Mimsy Were the Borogoves

Hacks: Articles about programming in Python, Perl, Swift, BASIC, and whatever else I happen to feel like hacking at.

42 Astoundingly Useful Scripts and Automations for the Macintosh

Work faster and more reliably. Add actions to the services menu and the menu bar, create drag-and-drop apps to make your Macintosh play music, roll dice, and talk. Create ASCII art from photos. There’s a script for that in 42 Astounding Scripts for the Macintosh.

Caption this! Add captions to image files

Jerry Stratton, September 22, 2021

Let them eat cake

One of the coolest scripts in 42 Astoundingly Useful Scripts and Automations for the Macintosh takes an image and creates ASCII art from the image. The ability to easily manipulate images at high quality is one of the great features of scripting on macOS. Even when the purpose is to produce a low-quality, retro image, as that script does.

Many of the image manipulation tasks I do, I do almost but not quite the same thing every time; it’s mind-numbingly dull in a GUI app such as GIMP or Inkscape to add a caption, for example, to the bottom or top of an image.

It’s fascinating turned into a script.

That I find things more fascinating when I can manipulate them on the command line than I do playing around with a mouse and menus may be one of the tells that make a weekend scripter.
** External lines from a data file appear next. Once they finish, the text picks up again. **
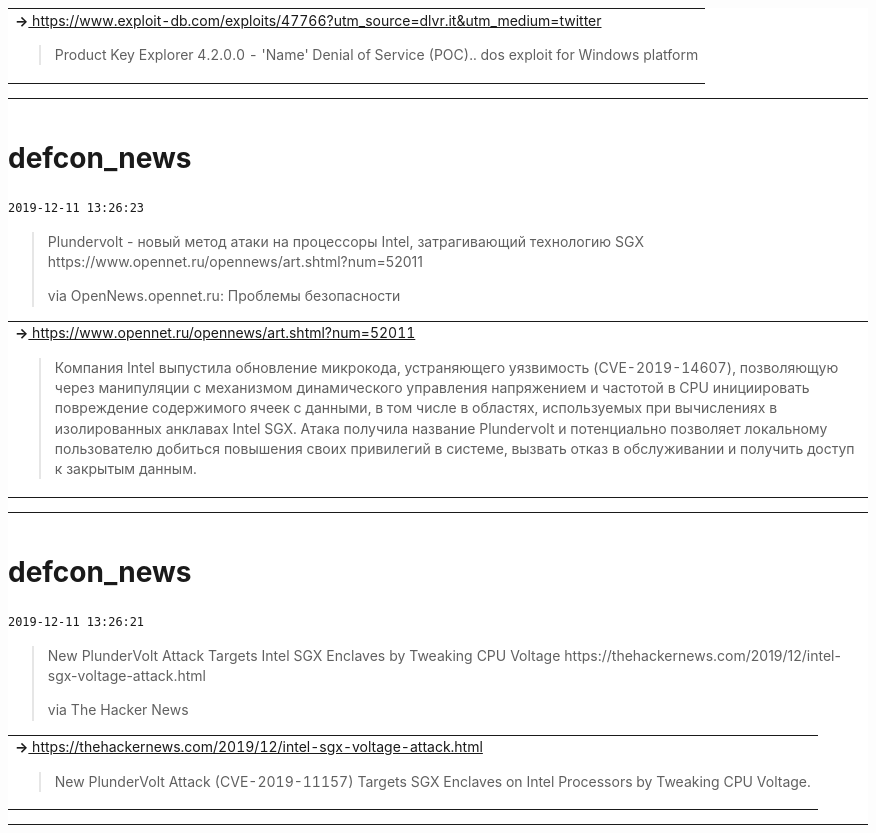 <table><tr><td><b>→</b><a href="https://www.exploit-db.com/exploits/47766?utm_source=dlvr.it&utm_medium=twitter">
https://www.exploit-db.com/exploits/47766?utm_source=dlvr.it&utm_medium=twitter
</a>
<blockquote>
Product Key Explorer 4.2.0.0 - 'Name' Denial of Service (POC).. dos exploit for Windows platform
</blockquote>
</td></tr></table>

---

# defcon_news
`2019-12-11 13:26:23`

<blockquote>
Plundervolt - новый метод атаки на процессоры Intel, затрагивающий технологию SGX
https://www.opennet.ru/opennews/art.shtml?num&#61;52011

via OpenNews.opennet.ru: Проблемы безопасности
</blockquote>

<table><tr><td><b>→</b><a href="https://www.opennet.ru/opennews/art.shtml?num=52011">
https://www.opennet.ru/opennews/art.shtml?num=52011
</a>
<blockquote>
Компания Intel выпустила обновление микрокода, устраняющего уязвимость (CVE-2019-14607), позволяющую через манипуляции с механизмом динамического управления напряжением и частотой в CPU инициировать повреждение содержимого ячеек с данными, в том числе в областях, используемых при вычислениях в изолированных анклавах Intel SGX. Атака получила название Plundervolt и потенциально позволяет локальному пользователю добиться повышения своих привилегий в системе, вызвать отказ в обслуживании и получить доступ к закрытым данным.
</blockquote>
</td></tr></table>

---

# defcon_news
`2019-12-11 13:26:21`

<blockquote>
New PlunderVolt Attack Targets Intel SGX Enclaves by Tweaking CPU Voltage
https://thehackernews.com/2019/12/intel-sgx-voltage-attack.html

via The Hacker News
</blockquote>

<table><tr><td><b>→</b><a href="https://thehackernews.com/2019/12/intel-sgx-voltage-attack.html">
https://thehackernews.com/2019/12/intel-sgx-voltage-attack.html
</a>
<blockquote>
New PlunderVolt Attack (CVE-2019-11157) Targets SGX Enclaves on Intel Processors by Tweaking CPU Voltage.
</blockquote>
</td></tr></table>

---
That’s a topic for another day. Today’s script, caption (Zip file, 5.5 KB), takes an image and adds a caption to it. It attempts useful defaults for everything it can, and provides command line switches for those defaults that are either difficult (or dangerous) for a computer to guess or that might need to occasionally deviate from the most likely guess.

I wrote it in Swift because that’s the easiest way to access the image manipulation libraries built in to macOS. The script can add a caption above or below (the default) an image, or layer it over an image. It can add borders, and it can resize the image proportionally, outputting it as PDF, JPG, PNG, or TIFF.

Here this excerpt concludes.